There are ways of thinking that can cure use of this optimism: we can imagine that the individual, or team that's doing the work isn't us, but some other individual or team.When it isn't us that's doing the work we seem to be able to use the distance to give a more realistic estimate. Another way is to focus on what Daniel Kahneman, who discusses this idea in his book "Thinking Fast and Slow," calls "The outside view." The outside view is a view that sees how long a similar project actually takes.
Kahneman tells the story of working on a text book project. Four years into the project the team working on the book met up. There was some concern about how long the project was taking so Kahneman asked everyone on the team to estimate how much longer the project would take (in years) and write the number down secretly. When all the numbers were collected, the average score was three. Meaning that the total length of the project would be seven years.
Most of the team, including Kahneman found this quite depressing. Until Kahneman had an idea - why not ask the most experience member of the team if that estimate seemed realistic. The most senior member of the team (I think he was called Seymore) thought for a moment and then said, "No, I don't think it's realistic, most projects like this actually take about ten years. But then again half of them stop without finishing." This wasn't quite the uplifting answer that Kahneman had been looking for so he dug further. "Is our team better than the average team?" Seymour thought for a while before he grudgingly admitted, "No, this team is slightly below average." As Kahneman comments.
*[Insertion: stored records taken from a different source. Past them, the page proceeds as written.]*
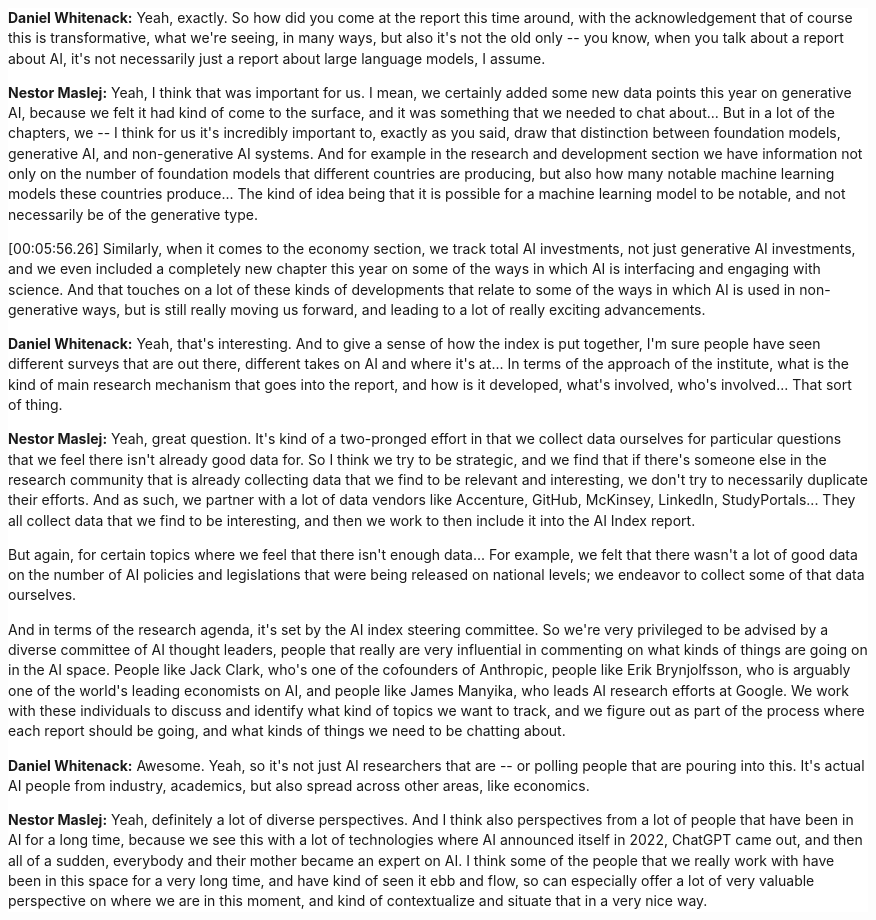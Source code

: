**Daniel Whitenack:** Yeah, exactly. So how did you come at the report this time around, with the acknowledgement that of course this is transformative, what we're seeing, in many ways, but also it's not the old only -- you know, when you talk about a report about AI, it's not necessarily just a report about large language models, I assume.

**Nestor Maslej:** Yeah, I think that was important for us. I mean, we certainly added some new data points this year on generative AI, because we felt it had kind of come to the surface, and it was something that we needed to chat about... But in a lot of the chapters, we -- I think for us it's incredibly important to, exactly as you said, draw that distinction between foundation models, generative AI, and non-generative AI systems. And for example in the research and development section we have information not only on the number of foundation models that different countries are producing, but also how many notable machine learning models these countries produce... The kind of idea being that it is possible for a machine learning model to be notable, and not necessarily be of the generative type.

\[00:05:56.26\] Similarly, when it comes to the economy section, we track total AI investments, not just generative AI investments, and we even included a completely new chapter this year on some of the ways in which AI is interfacing and engaging with science. And that touches on a lot of these kinds of developments that relate to some of the ways in which AI is used in non-generative ways, but is still really moving us forward, and leading to a lot of really exciting advancements.

**Daniel Whitenack:** Yeah, that's interesting. And to give a sense of how the index is put together, I'm sure people have seen different surveys that are out there, different takes on AI and where it's at... In terms of the approach of the institute, what is the kind of main research mechanism that goes into the report, and how is it developed, what's involved, who's involved... That sort of thing.

**Nestor Maslej:** Yeah, great question. It's kind of a two-pronged effort in that we collect data ourselves for particular questions that we feel there isn't already good data for. So I think we try to be strategic, and we find that if there's someone else in the research community that is already collecting data that we find to be relevant and interesting, we don't try to necessarily duplicate their efforts. And as such, we partner with a lot of data vendors like Accenture, GitHub, McKinsey, LinkedIn, StudyPortals... They all collect data that we find to be interesting, and then we work to then include it into the AI Index report.

But again, for certain topics where we feel that there isn't enough data... For example, we felt that there wasn't a lot of good data on the number of AI policies and legislations that were being released on national levels; we endeavor to collect some of that data ourselves.

And in terms of the research agenda, it's set by the AI index steering committee. So we're very privileged to be advised by a diverse committee of AI thought leaders, people that really are very influential in commenting on what kinds of things are going on in the AI space. People like Jack Clark, who's one of the cofounders of Anthropic, people like Erik Brynjolfsson, who is arguably one of the world's leading economists on AI, and people like James Manyika, who leads AI research efforts at Google. We work with these individuals to discuss and identify what kind of topics we want to track, and we figure out as part of the process where each report should be going, and what kinds of things we need to be chatting about.

**Daniel Whitenack:** Awesome. Yeah, so it's not just AI researchers that are -- or polling people that are pouring into this. It's actual AI people from industry, academics, but also spread across other areas, like economics.

**Nestor Maslej:** Yeah, definitely a lot of diverse perspectives. And I think also perspectives from a lot of people that have been in AI for a long time, because we see this with a lot of technologies where AI announced itself in 2022, ChatGPT came out, and then all of a sudden, everybody and their mother became an expert on AI. I think some of the people that we really work with have been in this space for a very long time, and have kind of seen it ebb and flow, so can especially offer a lot of very valuable perspective on where we are in this moment, and kind of contextualize and situate that in a very nice way.
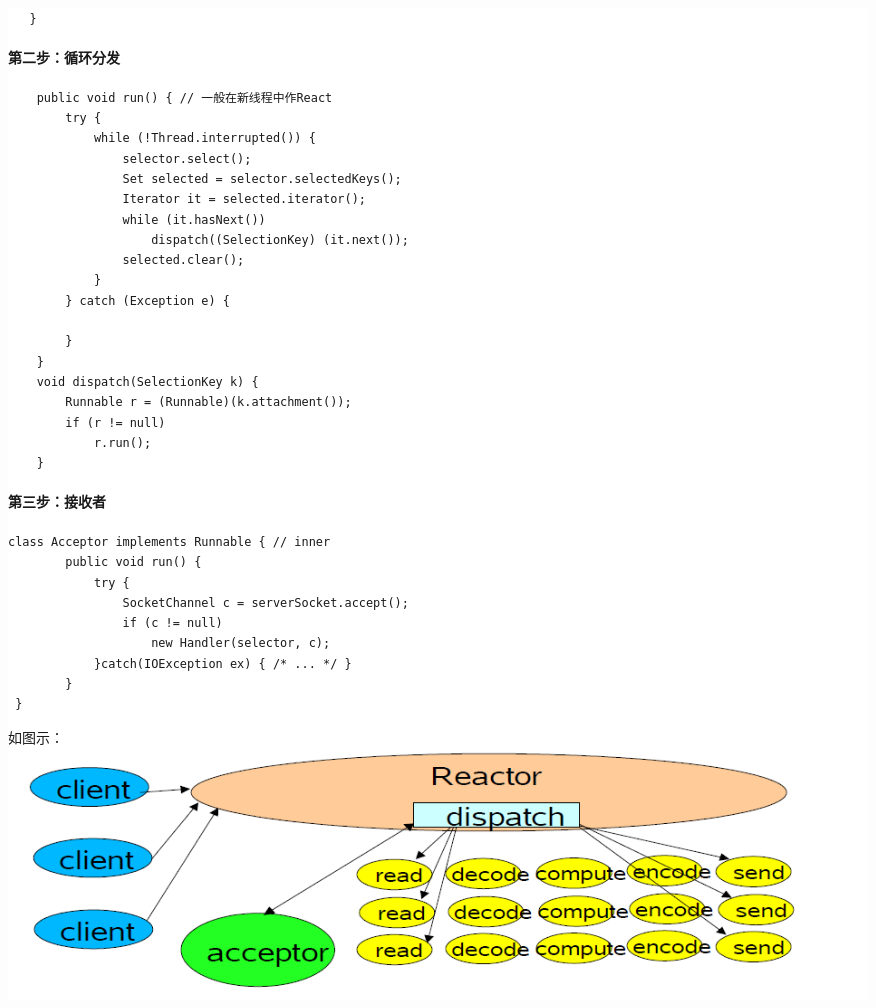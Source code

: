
 ```
   }
```
#### 第二步：循环分发
```
    public void run() { // 一般在新线程中作React
        try {
            while (!Thread.interrupted()) {
                selector.select();
                Set selected = selector.selectedKeys();
                Iterator it = selected.iterator();
                while (it.hasNext())
                    dispatch((SelectionKey) (it.next());
                selected.clear();
            }
        } catch (Exception e) {

        }
    }
    void dispatch(SelectionKey k) {
        Runnable r = (Runnable)(k.attachment());
        if (r != null)
            r.run();
    }
```
#### 第三步：接收者
```
class Acceptor implements Runnable { // inner
        public void run() {
            try {
                SocketChannel c = serverSocket.accept();
                if (c != null)
                    new Handler(selector, c);
            }catch(IOException ex) { /* ... */ }
        }
 }
```
如图示：
![Alt text](./acceptor.png)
This was maybe the time, having found out that the project would likely take another five years and had a fifty percent chance of failure, to just get up and leave. But he didn't and in due course, a few years later the project was cancelled.
What's perhaps most remarkable about this story is the estimate that Seymore gave for how long the project would take, when he'd been asked in isolation, rather than having to focus on the outside view. Seymour had estimated another four years. Near the average for the group and nowhere near his estimate when forced to consider the "outside view." The planning fallacy is strong, and it's always with us.